Shah Hasan, also spelled Shah Hassan, is a village and deh in Johi Tehsil of Dadu District, Sindh. It is located at the western end of Lake Manchar, about 24 miles west of Sehwan. As of 2017, Shah Hasan has a population of 2,597, in 481 households. It is the seat of a tappedar circle, which also includes the villages of Berah, Dhabhari, Dhori Kunri, Khanwah, Lohri, and Makhan Belo.

Shah Hasan hosts a fair on the 9th of Zilhuz in honour of Pir Gaji, a famous Sufi pir whose tomb is located on a hilly spur six miles west of the village.

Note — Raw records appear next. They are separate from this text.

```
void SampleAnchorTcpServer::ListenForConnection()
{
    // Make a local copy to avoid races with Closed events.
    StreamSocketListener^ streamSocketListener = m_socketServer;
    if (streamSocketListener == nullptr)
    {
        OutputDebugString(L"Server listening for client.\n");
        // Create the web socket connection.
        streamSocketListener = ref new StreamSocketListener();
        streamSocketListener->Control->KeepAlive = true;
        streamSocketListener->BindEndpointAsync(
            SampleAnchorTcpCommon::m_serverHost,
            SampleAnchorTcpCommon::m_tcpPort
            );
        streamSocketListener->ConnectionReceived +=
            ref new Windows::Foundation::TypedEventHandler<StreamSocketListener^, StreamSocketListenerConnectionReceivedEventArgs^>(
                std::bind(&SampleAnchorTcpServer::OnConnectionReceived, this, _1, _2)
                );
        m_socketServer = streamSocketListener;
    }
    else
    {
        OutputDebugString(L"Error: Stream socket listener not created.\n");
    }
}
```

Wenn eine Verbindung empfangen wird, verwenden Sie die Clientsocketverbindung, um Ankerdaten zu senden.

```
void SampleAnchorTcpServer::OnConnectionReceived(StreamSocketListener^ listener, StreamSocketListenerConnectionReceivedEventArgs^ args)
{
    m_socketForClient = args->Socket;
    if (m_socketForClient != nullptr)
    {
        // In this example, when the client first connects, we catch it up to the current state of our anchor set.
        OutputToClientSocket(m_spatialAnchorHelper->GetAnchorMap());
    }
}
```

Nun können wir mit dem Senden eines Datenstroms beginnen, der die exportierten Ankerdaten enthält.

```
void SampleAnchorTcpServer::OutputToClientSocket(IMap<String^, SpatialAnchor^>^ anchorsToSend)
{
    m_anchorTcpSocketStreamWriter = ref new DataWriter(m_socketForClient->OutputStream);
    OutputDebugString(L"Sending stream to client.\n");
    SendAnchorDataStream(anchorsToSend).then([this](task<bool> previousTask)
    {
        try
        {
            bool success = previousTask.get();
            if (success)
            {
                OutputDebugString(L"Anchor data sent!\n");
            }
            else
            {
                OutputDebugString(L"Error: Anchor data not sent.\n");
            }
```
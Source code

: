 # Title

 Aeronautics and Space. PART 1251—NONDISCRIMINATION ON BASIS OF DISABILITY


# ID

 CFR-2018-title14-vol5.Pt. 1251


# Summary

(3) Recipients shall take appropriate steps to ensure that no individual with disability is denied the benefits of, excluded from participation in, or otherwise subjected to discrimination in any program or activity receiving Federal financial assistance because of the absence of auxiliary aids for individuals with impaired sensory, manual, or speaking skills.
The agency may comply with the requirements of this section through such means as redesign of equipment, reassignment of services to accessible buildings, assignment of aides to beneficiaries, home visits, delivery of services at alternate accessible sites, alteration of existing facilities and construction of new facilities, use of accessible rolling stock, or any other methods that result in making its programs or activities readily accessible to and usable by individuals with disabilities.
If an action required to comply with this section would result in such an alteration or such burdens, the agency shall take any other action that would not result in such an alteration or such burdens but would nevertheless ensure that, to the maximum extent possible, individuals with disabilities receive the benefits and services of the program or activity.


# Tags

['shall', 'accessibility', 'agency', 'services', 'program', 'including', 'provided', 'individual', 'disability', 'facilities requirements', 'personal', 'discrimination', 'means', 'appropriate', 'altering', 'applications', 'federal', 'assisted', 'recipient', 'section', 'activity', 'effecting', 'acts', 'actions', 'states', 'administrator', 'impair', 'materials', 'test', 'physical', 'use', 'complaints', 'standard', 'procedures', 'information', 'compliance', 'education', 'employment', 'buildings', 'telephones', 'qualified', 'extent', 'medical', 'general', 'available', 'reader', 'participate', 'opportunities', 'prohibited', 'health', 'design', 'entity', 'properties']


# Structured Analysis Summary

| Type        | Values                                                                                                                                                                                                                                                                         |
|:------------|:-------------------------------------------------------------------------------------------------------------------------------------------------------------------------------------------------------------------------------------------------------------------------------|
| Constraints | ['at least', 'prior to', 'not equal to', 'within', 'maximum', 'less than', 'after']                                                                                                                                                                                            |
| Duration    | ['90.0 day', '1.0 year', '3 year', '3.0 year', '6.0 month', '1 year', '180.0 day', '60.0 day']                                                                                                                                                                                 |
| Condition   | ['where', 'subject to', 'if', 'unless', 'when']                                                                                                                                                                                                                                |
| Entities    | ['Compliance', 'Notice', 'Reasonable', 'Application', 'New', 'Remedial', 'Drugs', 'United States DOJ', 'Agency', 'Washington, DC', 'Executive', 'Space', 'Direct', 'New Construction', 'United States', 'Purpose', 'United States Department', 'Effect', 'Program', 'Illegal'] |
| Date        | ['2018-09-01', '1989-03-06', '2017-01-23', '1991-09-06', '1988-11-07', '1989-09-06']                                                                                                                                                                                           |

Around 1874, Shah Hasan had an estimated population of about 1,200, including about 880 Muslims (mostly Mohanas and Bughios) and about 320 Hindus (mostly Lohanos). Its main manufactured products were ropes and mats made from the pfis, a type of dwarf palm. There was a local trade in grain, fish, and mats, but no significant long-distance commerce. Shah Hasan was then the seat of a tappedar and had a small police post, a dharamsala, and a cattle pound. The Pir Gaji festival had an average attendance of about 600 people at this time.

The 1951 census recorded the village of Shah Hasan as having an estimated population of about 740, in about 140 houses. It had a school and police station at that point.